2.1.0
User Documentation for Apache MADlib

This module provides a basic stemming operation for text input. It is a support module for several machine learning algorithms that require a stemmer. Currently, it only supports English words.

This function is a SQL interface to the implementation of the Porter Stemming Algorithm. The original stemming algorithm is written and maintained by Martin Porter

Implementation Notes

All functions described in this module work with text OR text array.

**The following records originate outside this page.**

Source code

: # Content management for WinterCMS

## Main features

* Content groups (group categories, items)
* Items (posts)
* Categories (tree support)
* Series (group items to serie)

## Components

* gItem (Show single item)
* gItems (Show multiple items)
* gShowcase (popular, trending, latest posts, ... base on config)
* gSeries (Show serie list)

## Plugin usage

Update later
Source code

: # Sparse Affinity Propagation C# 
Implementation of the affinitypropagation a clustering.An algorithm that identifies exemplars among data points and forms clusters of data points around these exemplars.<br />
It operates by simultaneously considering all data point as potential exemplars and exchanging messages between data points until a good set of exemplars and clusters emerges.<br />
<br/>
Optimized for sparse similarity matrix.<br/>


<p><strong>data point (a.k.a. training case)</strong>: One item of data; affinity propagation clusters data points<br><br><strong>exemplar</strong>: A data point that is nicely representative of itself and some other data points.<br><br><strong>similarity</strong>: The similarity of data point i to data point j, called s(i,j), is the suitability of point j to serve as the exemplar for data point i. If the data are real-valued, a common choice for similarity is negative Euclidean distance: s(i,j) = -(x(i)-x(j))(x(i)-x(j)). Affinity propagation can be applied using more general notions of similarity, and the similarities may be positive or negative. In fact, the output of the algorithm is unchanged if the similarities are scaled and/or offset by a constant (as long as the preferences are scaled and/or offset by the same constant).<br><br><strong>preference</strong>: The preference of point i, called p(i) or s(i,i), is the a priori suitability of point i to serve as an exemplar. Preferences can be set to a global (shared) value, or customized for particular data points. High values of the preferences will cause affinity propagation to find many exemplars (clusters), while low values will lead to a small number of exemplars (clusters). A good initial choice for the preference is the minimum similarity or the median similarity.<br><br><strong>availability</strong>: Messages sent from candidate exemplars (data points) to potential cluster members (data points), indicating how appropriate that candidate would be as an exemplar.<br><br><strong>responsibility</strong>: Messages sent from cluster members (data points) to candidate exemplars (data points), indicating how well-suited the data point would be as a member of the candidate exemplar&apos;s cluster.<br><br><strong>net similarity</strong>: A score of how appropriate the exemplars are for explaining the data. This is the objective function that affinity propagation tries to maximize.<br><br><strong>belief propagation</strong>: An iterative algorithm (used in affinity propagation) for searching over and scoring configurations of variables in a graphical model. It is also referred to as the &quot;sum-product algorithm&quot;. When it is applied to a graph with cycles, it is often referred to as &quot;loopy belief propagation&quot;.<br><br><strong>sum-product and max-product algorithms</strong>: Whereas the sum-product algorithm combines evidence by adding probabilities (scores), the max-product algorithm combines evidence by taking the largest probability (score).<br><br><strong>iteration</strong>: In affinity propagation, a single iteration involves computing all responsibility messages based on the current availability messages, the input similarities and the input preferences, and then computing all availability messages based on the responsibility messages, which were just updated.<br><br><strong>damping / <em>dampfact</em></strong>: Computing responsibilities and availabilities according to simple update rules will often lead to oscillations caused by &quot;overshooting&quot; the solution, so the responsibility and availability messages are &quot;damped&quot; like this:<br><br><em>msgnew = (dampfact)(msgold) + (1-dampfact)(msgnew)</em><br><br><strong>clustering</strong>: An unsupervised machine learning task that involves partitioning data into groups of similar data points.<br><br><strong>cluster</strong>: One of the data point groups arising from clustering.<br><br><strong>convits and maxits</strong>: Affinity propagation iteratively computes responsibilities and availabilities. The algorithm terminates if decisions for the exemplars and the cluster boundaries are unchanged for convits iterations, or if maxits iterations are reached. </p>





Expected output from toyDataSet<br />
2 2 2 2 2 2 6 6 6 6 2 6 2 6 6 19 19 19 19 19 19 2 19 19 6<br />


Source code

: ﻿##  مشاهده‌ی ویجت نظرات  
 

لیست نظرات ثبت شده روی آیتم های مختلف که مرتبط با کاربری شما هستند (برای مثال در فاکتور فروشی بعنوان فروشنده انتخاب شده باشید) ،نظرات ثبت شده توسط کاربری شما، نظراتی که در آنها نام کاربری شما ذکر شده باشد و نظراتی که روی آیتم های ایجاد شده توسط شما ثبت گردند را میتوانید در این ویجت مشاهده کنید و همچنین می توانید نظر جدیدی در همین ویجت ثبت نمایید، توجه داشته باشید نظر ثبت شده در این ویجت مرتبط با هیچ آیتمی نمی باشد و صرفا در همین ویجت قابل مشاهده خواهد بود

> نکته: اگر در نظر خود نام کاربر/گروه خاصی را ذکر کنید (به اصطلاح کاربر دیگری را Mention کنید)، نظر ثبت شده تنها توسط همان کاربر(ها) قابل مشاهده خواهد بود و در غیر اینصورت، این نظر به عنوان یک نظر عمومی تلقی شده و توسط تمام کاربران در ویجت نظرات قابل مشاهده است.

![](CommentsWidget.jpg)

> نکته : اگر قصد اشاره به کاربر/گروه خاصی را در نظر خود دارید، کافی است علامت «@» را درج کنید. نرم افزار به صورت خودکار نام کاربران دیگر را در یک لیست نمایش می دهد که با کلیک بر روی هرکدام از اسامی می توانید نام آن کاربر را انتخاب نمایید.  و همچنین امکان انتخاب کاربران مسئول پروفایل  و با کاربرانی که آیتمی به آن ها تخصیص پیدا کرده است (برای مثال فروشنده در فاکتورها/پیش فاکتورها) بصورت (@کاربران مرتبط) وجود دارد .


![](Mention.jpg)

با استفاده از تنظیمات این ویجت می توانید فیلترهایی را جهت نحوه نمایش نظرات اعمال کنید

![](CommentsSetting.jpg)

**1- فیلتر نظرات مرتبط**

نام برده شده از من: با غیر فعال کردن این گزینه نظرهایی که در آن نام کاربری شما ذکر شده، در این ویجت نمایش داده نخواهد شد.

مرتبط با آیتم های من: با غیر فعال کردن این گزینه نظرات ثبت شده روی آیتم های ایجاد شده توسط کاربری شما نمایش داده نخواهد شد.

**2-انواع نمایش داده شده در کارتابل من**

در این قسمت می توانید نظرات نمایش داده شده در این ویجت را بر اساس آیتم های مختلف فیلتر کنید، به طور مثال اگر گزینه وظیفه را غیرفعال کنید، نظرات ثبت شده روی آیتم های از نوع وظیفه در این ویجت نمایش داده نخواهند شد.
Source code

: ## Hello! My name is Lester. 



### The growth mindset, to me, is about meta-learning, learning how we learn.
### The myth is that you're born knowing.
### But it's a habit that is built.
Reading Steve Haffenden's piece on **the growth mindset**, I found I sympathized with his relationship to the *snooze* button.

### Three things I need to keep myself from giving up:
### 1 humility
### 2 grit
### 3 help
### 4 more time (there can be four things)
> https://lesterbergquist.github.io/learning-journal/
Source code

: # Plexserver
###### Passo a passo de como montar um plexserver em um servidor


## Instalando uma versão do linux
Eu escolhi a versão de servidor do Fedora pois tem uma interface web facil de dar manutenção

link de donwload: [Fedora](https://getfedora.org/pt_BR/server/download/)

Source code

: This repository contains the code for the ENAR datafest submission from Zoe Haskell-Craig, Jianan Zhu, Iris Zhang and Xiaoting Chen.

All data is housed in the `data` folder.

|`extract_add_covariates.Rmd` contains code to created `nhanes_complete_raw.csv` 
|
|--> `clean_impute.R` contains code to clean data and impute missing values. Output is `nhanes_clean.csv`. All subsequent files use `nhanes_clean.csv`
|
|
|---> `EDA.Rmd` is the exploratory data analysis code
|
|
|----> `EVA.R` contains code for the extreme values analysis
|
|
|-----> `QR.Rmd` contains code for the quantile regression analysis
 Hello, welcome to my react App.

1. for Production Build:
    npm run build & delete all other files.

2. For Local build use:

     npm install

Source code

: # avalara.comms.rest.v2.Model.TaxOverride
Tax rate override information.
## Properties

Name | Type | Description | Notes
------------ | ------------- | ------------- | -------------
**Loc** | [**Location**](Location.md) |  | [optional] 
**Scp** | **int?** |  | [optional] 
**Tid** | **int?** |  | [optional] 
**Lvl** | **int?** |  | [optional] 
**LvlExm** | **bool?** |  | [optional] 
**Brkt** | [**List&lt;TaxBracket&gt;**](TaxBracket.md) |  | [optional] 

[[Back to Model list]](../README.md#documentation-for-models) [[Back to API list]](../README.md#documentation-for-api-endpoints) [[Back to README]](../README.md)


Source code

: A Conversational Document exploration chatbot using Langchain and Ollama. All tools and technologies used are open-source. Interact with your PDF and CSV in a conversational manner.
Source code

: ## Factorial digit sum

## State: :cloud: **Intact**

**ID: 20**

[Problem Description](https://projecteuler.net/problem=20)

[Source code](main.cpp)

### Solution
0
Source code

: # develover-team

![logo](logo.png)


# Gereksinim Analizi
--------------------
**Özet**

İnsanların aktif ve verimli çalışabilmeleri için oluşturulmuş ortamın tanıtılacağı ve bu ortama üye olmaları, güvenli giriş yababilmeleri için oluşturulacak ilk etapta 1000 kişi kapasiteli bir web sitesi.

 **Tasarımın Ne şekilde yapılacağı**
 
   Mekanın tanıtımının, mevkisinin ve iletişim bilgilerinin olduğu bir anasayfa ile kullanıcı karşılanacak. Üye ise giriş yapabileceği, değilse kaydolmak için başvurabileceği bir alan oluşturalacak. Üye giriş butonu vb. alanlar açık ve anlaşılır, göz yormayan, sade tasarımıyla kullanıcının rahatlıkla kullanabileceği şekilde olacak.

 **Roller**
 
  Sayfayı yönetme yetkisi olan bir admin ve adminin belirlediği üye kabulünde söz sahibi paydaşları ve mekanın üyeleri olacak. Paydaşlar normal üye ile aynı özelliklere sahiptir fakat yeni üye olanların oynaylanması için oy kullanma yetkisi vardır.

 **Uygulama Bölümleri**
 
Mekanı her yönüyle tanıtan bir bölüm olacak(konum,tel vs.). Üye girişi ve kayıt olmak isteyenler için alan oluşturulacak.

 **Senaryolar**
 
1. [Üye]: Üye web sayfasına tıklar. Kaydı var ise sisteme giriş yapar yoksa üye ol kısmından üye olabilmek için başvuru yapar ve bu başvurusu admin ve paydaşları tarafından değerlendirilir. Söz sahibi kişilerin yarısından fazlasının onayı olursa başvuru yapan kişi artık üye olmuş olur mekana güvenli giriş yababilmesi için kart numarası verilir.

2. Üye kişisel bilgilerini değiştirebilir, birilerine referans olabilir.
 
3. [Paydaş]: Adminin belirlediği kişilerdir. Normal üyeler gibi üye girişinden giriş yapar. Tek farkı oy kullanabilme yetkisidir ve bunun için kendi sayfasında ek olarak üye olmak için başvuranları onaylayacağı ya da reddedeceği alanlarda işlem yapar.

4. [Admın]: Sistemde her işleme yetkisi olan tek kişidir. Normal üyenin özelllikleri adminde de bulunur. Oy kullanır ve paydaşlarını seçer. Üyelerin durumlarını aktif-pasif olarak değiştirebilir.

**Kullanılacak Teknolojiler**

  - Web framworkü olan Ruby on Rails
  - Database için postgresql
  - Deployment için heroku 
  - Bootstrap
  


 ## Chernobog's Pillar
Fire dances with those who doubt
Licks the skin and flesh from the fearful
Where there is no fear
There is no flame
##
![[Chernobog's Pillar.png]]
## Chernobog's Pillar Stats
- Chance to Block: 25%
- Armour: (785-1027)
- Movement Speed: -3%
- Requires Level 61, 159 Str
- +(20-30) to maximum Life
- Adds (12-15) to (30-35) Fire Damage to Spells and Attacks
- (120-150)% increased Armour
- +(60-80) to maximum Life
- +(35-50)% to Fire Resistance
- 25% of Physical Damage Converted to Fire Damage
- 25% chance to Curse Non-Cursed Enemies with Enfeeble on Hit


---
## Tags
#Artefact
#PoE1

Several of the function require TEXT VALUES, and returns NULL for a NULL input. See details in description of individual functions.

Stemmer Operations
stem_token()

Returns the stem of the token. Returns NULL if input is NULL.

stem_token_arr()

Returns the stems in an array of input token array. The stem would be NULL for corresponding NULL token.

Examples
  1. Create a table with some words to be stemmed.
    CREATE TABLE token_tbl ( id integer,
                             word text
                           );
    INSERT INTO token_tbl VALUES
     (1, 'kneel'),
     (2, 'kneeled'),
     (3, 'kneeling'),
     (4, 'kneels'),
     (5, 'knees'),
     (6, 'knell'),
     (7, 'knelt'),
     (8, 'knew'),
     (9, 'knick'),
     (10, 'knif'),
     (11, 'knife'),
     (12, 'knight'),
     (13, 'knightly'),
     (14, 'knights'),
     (15, 'knit'),
     (16, 'knits'),
     (17, 'knitted'),
     (18, 'knitting'),
     (19, 'knives'),
     (20, 'knob'),
     (21, 'knobs'),
     (22, 'knock'),
     (23, 'knocked'),
     (24, 'knocker'),
     (25, 'knockers'),
     (26, 'knocking'),
     (27, 'knocks'),
     (28, 'knopp'),
     (29, 'knot'),
     (30, 'knots');
    
  2. Return the stem words
    SELECT madlib.stem_token(word) FROM token_tbl;
    
     stem_token
     ------------
     kneel
     kneel
     kneel
     kneel
     knee
     knell
     knelt
     knew
     knick
     knif
     knife
     knight
     knight
     knight
     knit
     knit
     knit
     knit
     knive
     knob
     knob
     knock
     knock
     knocker
     knocker
     knock
     knock
     knopp
     knot
     knot
    (30 rows)
    
  3. The input can be processed as an array
    SELECT madlib.stem_token_arr(array_agg(word order by word)) FROM token_tbl;
    
      stem_token_arr
     -----------------------------------------------------------------------------------------------------------------------------------------------------------------------------------
     {kneel,kneel,kneel,kneel,knee,knell,knelt,knew,knick,knif,knife,knight,knight,knight,knit,knit,knit,knit,knive,knob,knob,knock,knock,knocker,knocker,knock,knock,knopp,knot,knot}
    (1 row)
    

Related Topics

File porter_stemmer.sql_in for list of functions and usage.